The third thing is to contact the school in writing, not by phone, using the word bullying, and requesting a formal response.
Everything else — escalation, legal options, outside support — comes after those three things are in motion. Right now, your job is to slow down just enough to do the first steps correctly. Your child needs you steady more than they need you fast.
What This Usually Means
When a parent first learns their child is being bullied, the situation almost always looks different up close than it did from the outside — and understanding what is actually in front of you is the first step toward responding effectively.
The bullying has usually been going on longer than you know. Children do not typically tell parents the first time something happens. They tell parents after they have tried to manage it themselves, after it has escalated, after it has started affecting their daily life in ways they can no longer hide. The moment you find out is rarely the beginning. It is the point where the situation has grown past what your child could carry alone.
Your child is watching how you respond right now. The first conversation matters enormously. A parent who reacts with visible panic, anger at the child’s choices, or an immediate promise to ‘handle it’ can inadvertently push the child back into silence — afraid of making things worse, afraid of the parent’s reaction, or afraid of losing the small amount of control they still feel they have. Your child needs to believe you can hear this without falling apart.
The details your child shares right now are the most accurate you will get. Memory fades. Details blur. What your child tells you in the first conversation — names, dates, specific incidents, who was present, what was said — should be written down as soon as you can, as specifically as you can, while it is still fresh.
The school does not know what you know yet. Until you put it in writing, the school has nothing to respond to formally. A phone call to express concern is not a bullying complaint. The transition from informal to formal happens only when you send an email that uses the word bullying and requests a specific response under the school’s anti-bullying policy.
What to Do — In This Order
- Listen first. Before you do anything else, sit with your child and let them talk. Do not interrupt with questions. Do not tell them what they should have done differently. Do not promise immediate action that might frighten them. Ask open, calm questions: ‘Can you tell me more about what happened?’ ‘How long has this been going on?’ ‘Has anyone else seen this?’ ‘Have you told anyone at school?’ Your goal in this conversation is to understand — and to make sure your child knows you believe them.
- Write down everything your child tells you — the same day, as specifically as possible. As soon as the conversation ends, go somewhere private and write down what your child said. Include: the names of the students involved; the specific incidents your child described, with approximate dates; where the bullying has been happening — classroom, hallway, bus, online; any witnesses your child mentioned; whether your child has reported it to anyone at the school and what happened; and how long this has been going on according to your child. This is your starting documentation. Keep it somewhere you can find it.
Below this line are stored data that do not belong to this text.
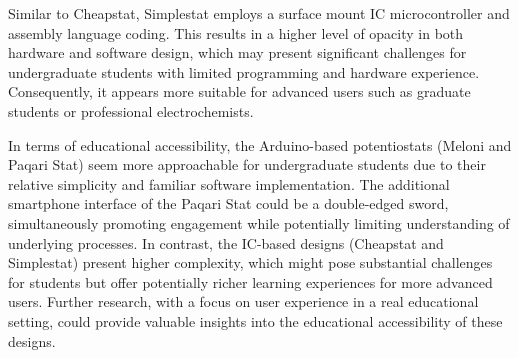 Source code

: \documentclass{article}
\begin{document}
Similar to Cheapstat, Simplestat employs a surface mount IC microcontroller and assembly language coding. This results in a higher level of opacity in both hardware and software design, which may present significant challenges for undergraduate students with limited programming and hardware experience. Consequently, it appears more suitable for advanced users such as graduate students or professional electrochemists.

In terms of educational accessibility, the Arduino-based potentiostats (Meloni and Paqari Stat) seem more approachable for undergraduate students due to their relative simplicity and familiar software implementation. The additional smartphone interface of the Paqari Stat could be a double-edged sword, simultaneously promoting engagement while potentially limiting understanding of underlying processes. In contrast, the IC-based designs (Cheapstat and Simplestat) present higher complexity, which might pose substantial challenges for students but offer potentially richer learning experiences for more advanced users. Further research, with a focus on user experience in a real educational setting, could provide valuable insights into the educational accessibility of these designs.
\end{document}
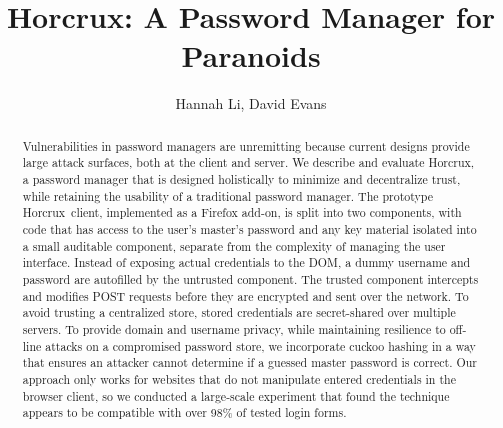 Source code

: \documentclass[sigconf]{acmart}
\newcommand*\SecPass{Horcrux}
\begin{document}
\title{Horcrux: A Password Manager for Paranoids}

\author{Hannah Li, David Evans}

\begin{abstract}
Vulnerabilities in password managers are unremitting because current designs provide large attack surfaces, both at the client and server. We describe and evaluate \SecPass, a password manager that is designed holistically to minimize and decentralize trust, while retaining the usability of a traditional password manager. The prototype \SecPass\ client, implemented as a Firefox add-on, is split into two components, with code that has access to the user's master's password and any key material isolated into a small auditable component, separate from the complexity of managing the user interface. Instead of exposing actual credentials to the DOM, a dummy username and password are autofilled by the untrusted component. The trusted component intercepts and modifies POST requests before they are encrypted and sent over the network. To avoid trusting a centralized store, stored credentials are secret-shared over multiple servers. To provide domain and username privacy, while maintaining resilience to off-line attacks on a compromised password store, we incorporate cuckoo hashing in a way that ensures an attacker cannot determine if a guessed master password is correct. Our approach only works for websites that do not manipulate entered credentials in the browser client, so we conducted a large-scale experiment that found the technique appears to be compatible with over 98\% of tested login forms.
\end{abstract}

%
%


\maketitle
\end{document}
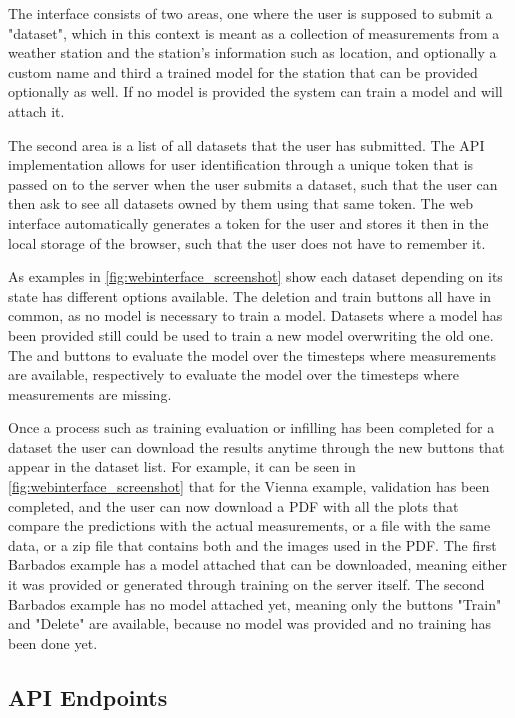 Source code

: The interface consists of two areas, one where the user is supposed to submit a "dataset", which in this context is meant as a collection of measurements from a weather station and the station's information such as location, and optionally a custom name and third a trained model for the station that can be provided optionally as well. If no model is provided the system can train a model and will attach it. 

The second area is a list of all datasets that the user has submitted. The API implementation allows for user identification through a unique token that is passed on to the server when the user submits a dataset, such that the user can then ask to see all datasets owned by them using that same token. The web interface automatically generates a token for the user and stores it then in the local storage of the browser, such that the user does not have to remember it.

As examples in \autoref{fig:webinterface_screenshot} show each dataset depending on its state has different options available. The deletion and train buttons all have in common, as no model is necessary to train a model. Datasets where a model has been provided still could be used to train a new model overwriting the old one. The  and  buttons to evaluate the model over the timesteps where measurements are available, respectively to evaluate the model over the timesteps where measurements are missing.

Once a process such as training evaluation or infilling has been completed for a dataset the user can download the results anytime through the new buttons that appear in the dataset list. For example, it can be seen in \autoref{fig:webinterface_screenshot} that for the Vienna example, validation has been completed, and the user can now download a PDF with all the plots that compare the predictions with the actual measurements, or a  file with the same data, or a zip file that contains both and the images used in the PDF. The first Barbados example has a model attached that can be downloaded, meaning either it was provided or generated through training on the server itself. The second Barbados example has no model attached yet, meaning only the buttons "Train" and "Delete" are available, because no model was provided and no training has been done yet. 


\subsection{API Endpoints}
\label{sec:api}

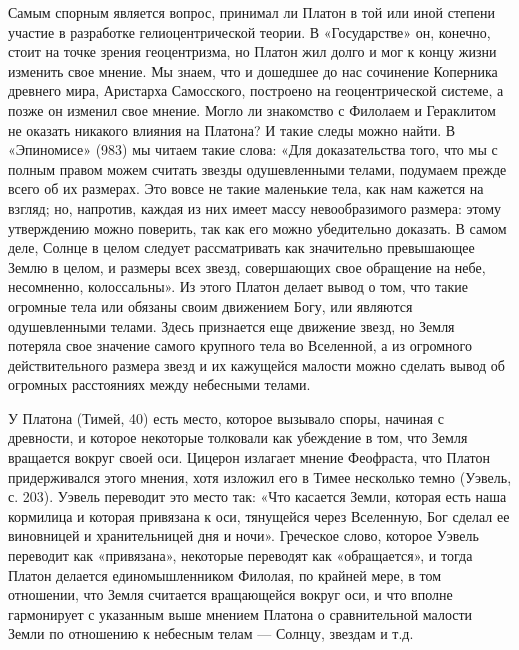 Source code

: Самым  спорным является  вопрос, принимал  ли  Платон в  той или  иной
степени участие в разработке гелиоцентрической теории. В «Государстве»
он,  конечно,  стоит  на  точке зрения  геоцентризма,  но  Платон  жил
долго  и  мог к  концу  жизни  изменить  свое  мнение. Мы  знаем,  что
и  дошедшее  до  нас  сочинение  Коперника  древнего  мира,  Аристарха
Самосского, построено  на геоцентрической системе, а  позже он изменил
свое мнение.  Могло ли знакомство  с Филолаем и Гераклитом  не оказать
никакого влияния на Платона? И  такие следы можно найти. В «Эпиномисе»
(983)  мы читаем  такие  слова:  «Для доказательства  того,  что мы  с
полным  правом можем  считать  звезды  одушевленными телами,  подумаем
прежде  всего об  их  размерах.  Это вовсе  не  такие маленькие  тела,
как  нам  кажется  на  взгляд;  но,  напротив,  каждая  из  них  имеет
массу невообразимого  размера: этому  утверждению можно  поверить, так
как  его можно  убедительно доказать.  В  самом деле,  Солнце в  целом
следует  рассматривать как  значительно превышающее  Землю в  целом, и
размеры всех  звезд, совершающих  свое обращение на  небе, несомненно,
колоссальны». Из этого  Платон делает вывод о том,  что такие огромные
тела  или обязаны  своим  движением Богу,  или являются  одушевленными
телами.  Здесь  признается  еще  движение  звезд,  но  Земля  потеряла
свое  значение  самого крупного  тела  во  Вселенной, а  из  огромного
действительного  размера звезд  и их  кажущейся малости  можно сделать
вывод об огромных расстояниях между небесными телами.

У Платона  (Тимей, 40) есть  место, которое вызывало споры,  начиная с
древности,  и которое  некоторые толковали  как убеждение  в том,  что
Земля вращается  вокруг своей оси. Цицерон  излагает мнение Феофраста,
что  Платон  придерживался этого  мнения,  хотя  изложил его  в  Тимее
несколько темно (Уэвель, с. 203). Уэвель переводит это место так: «Что
касается  Земли,  которая  есть  наша кормилица  и  которая  привязана
к  оси,  тянущейся  через  Вселенную,   Бог  сделал  ее  виновницей  и
хранительницей дня и ночи».  Греческое слово, которое Уэвель переводит
как «привязана», некоторые переводят  как «обращается», и тогда Платон
делается единомышленником  Филолая, по крайней мере,  в том отношении,
что Земля считается вращающейся вокруг оси, и что вполне гармонирует с
указанным  выше  мнением  Платона  о сравнительной  малости  Земли  по
отношению к небесным телам --- Солнцу, звездам и т.д.

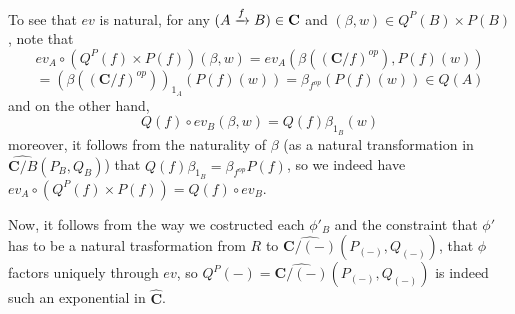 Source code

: To see that $ev$ is natural, for any $(A\xrightarrow{f}B)\in\mathbf{C}$ and $(\beta,w)\in Q^P(B)\times P(B)$, note that
\[ev_A\circ (Q^P(f)\times P(f))(\beta,w)=ev_A(\beta((\mathbf{C}/f)^{op}),P(f)(w))\]
\[=(\beta((\mathbf{C}/f)^{op}))_{1_A}(P(f)(w))=\beta_{f^{op}}(P(f)(w))\in Q(A)\]
and on the other hand,
\[Q(f)\circ ev_B(\beta,w)=Q(f)\beta_{1_B}(w)\]
moreover, it follows from the naturality of $\beta$ (as a natural transformation in $\widehat{\mathbf{C}/B}(P_B,Q_B)$) that $Q(f)\beta_{1_B}=\beta_{f^{op}}P(f)$, so we indeed have $ev_A\circ (Q^P(f)\times P(f))=Q(f)\circ ev_B$.

Now, it follows from the way we costructed each $\phi'_B$ and the constraint that $\phi'$ has to be a natural trasformation from $R$ to $\widehat{\mathbf{C}/(-)}(P_{(-)},Q_{(-)})$, that $\phi$ factors uniquely through $ev$, so $Q^P(-)=\widehat{\mathbf{C}/(-)}(P_{(-)},Q_{(-)})$ is indeed such an exponential in $\widehat{\mathbf{C}}$. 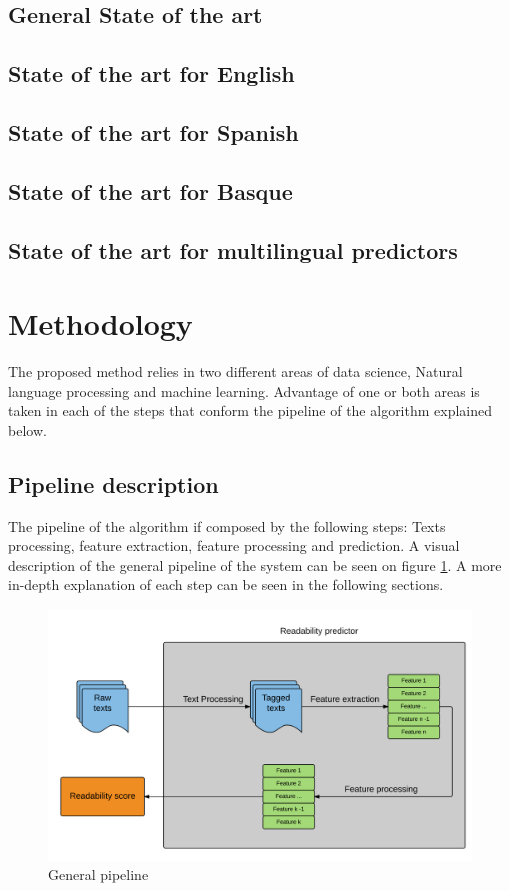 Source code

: \documentclass[12pt]{article}
\begin{document}
\subsection{General State of the art}

\subsection{State of the art for English}
\subsection{State of the art for Spanish}
\subsection{State of the art for Basque}

\subsection{State of the art for multilingual predictors}

\section{Methodology}
The proposed method relies in two different areas of data science, Natural language processing and machine learning. Advantage of one or both areas is taken in each of the steps that conform the pipeline of the algorithm explained below.
\subsection{Pipeline description}
The pipeline of the algorithm if composed by the following steps: Texts processing, feature extraction, feature processing and prediction. A visual description of the general pipeline of the system can be seen on figure \ref{fig:pipeline}.  A more in-depth explanation of each step can be seen in the following sections.

\begin{figure}[h]
\includegraphics[width=\textwidth]{pipeline}
\caption{General pipeline}
\label{fig:pipeline}
\end{figure}
\end{document}
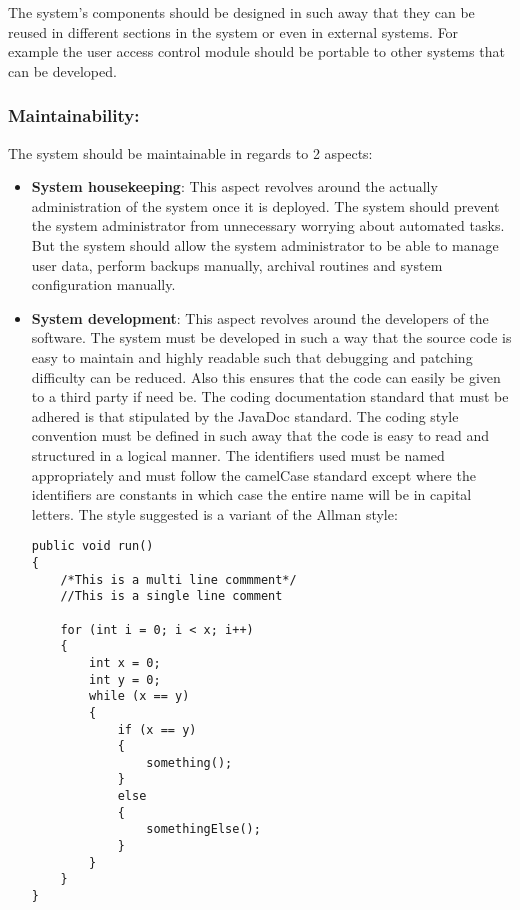 \begin{flushleft}

The system's components should be designed in such away that they can be reused in different sections in the system or even in external systems. For example the user access control module should be portable to other systems that can be developed.

\end{flushleft}

\vspace{0.1in}

\vspace{0.2in}
\newpage
\subsubsection{Maintainability:}

\begin{flushleft}
The system should be maintainable in regards to 2 aspects: 
\begin{itemize}
\item \textbf{System housekeeping}: This aspect revolves around the actually administration of the system once it is deployed. The system should prevent the system administrator from unnecessary worrying about automated tasks. But the system should allow the system administrator to be able to manage user data, perform backups manually, archival routines and system configuration manually. 
\item \textbf{System development}: This aspect revolves around the developers of the software. The system must be developed in such a way that the source code is easy to maintain and highly readable such that debugging and patching difficulty can be reduced. Also this ensures that the code can easily be given to a third party if need be. The coding documentation standard that must be adhered is that stipulated by the JavaDoc standard. The coding style convention must be defined in such away that the code is easy to read and structured in a logical manner. The identifiers used must be named appropriately and must follow the camelCase standard except where the identifiers are constants in which case the entire name will be in capital letters. The style suggested is a variant of the Allman style:
\begin{lstlisting}
public void run()
{
	/*This is a multi line commment*/
	//This is a single line comment
	
	for (int i = 0; i < x; i++)
	{
		int x = 0;
		int y = 0;
		while (x == y)
		{
			if (x == y)
			{
			    something();			    
			}
			else
			{
				somethingElse();
			}
		}
	}
}
\end{lstlisting}
\end{itemize}


\end{flushleft}

\vspace{0.1in}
- Save any digital evidence before it disappears. If the bullying has happened online — text messages, social media, group chats, gaming platforms — take screenshots now. Screenshots of specific messages should include the sender’s name, the date and time, and the full text. If the messages are in an app like Snapchat that deletes automatically, screenshot them immediately. Do not delete anything. Do not report or block accounts until you have captured everything you need — reporting can cause content to disappear.
- Do not contact the other parent first. This is one of the most common early mistakes. Calling or texting the parent of the child who is doing the bullying — before you have spoken to the school, before you have any documentation, before you know how that parent will respond — can escalate the situation, create conflict that complicates the school’s response, and in some cases put your child at greater risk. Go to the school first.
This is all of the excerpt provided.